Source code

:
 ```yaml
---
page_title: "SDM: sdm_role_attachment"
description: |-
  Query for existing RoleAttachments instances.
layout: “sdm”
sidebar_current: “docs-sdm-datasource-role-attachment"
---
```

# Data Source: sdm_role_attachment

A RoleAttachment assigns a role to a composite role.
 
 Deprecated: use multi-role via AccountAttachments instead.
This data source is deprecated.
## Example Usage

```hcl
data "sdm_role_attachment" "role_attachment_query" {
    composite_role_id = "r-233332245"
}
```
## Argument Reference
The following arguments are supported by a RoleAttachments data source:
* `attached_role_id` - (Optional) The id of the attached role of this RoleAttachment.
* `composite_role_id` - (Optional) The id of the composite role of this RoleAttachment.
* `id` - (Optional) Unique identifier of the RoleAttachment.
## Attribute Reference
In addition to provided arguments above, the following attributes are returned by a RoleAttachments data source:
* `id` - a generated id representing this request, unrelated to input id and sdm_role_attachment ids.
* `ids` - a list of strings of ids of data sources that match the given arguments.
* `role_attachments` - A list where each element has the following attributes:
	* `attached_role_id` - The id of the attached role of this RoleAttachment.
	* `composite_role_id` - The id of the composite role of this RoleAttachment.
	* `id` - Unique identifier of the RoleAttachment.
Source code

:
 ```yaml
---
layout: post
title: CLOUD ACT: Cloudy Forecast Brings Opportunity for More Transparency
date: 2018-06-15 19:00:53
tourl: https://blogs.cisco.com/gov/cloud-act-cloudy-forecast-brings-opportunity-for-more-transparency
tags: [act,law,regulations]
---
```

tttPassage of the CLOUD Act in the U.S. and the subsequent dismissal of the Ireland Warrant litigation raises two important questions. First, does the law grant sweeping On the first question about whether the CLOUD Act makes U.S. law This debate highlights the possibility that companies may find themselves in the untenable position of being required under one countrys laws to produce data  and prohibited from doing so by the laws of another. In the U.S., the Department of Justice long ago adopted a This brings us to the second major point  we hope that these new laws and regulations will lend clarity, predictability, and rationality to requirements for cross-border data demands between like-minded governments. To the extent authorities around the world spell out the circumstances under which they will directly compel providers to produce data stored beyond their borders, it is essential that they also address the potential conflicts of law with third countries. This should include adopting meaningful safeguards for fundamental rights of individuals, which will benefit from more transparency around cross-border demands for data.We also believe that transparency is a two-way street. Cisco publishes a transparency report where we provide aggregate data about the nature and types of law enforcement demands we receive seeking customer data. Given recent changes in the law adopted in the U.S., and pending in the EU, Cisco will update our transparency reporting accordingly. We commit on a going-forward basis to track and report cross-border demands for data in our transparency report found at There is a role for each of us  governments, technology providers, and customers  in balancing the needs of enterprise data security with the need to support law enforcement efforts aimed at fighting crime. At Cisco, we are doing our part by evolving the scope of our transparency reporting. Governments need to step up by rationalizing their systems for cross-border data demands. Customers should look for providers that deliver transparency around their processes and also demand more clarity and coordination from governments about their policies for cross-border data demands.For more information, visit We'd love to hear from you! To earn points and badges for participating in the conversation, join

• _WHAT YOU SHOULD DO_
In the entries above, the lines between the one holding "## Example Usage" and the one holding "- The id of the composite", inclusive, are to be printed exactly as written, and those alone.

• _OUTPUT FOR THIS TASK_
## Example Usage

```hcl
data "sdm_role_attachment" "role_attachment_query" {
    composite_role_id = "r-233332245"
}
```
## Argument Reference
The following arguments are supported by a RoleAttachments data source:
* `attached_role_id` - (Optional) The id of the attached role of this RoleAttachment.
* `composite_role_id` - (Optional) The id of the composite role of this RoleAttachment.
* `id` - (Optional) Unique identifier of the RoleAttachment.
## Attribute Reference
In addition to provided arguments above, the following attributes are returned by a RoleAttachments data source:
* `id` - a generated id representing this request, unrelated to input id and sdm_role_attachment ids.
* `ids` - a list of strings of ids of data sources that match the given arguments.
* `role_attachments` - A list where each element has the following attributes:
	* `attached_role_id` - The id of the attached role of this RoleAttachment.
	* `composite_role_id` - The id of the composite role of this RoleAttachment.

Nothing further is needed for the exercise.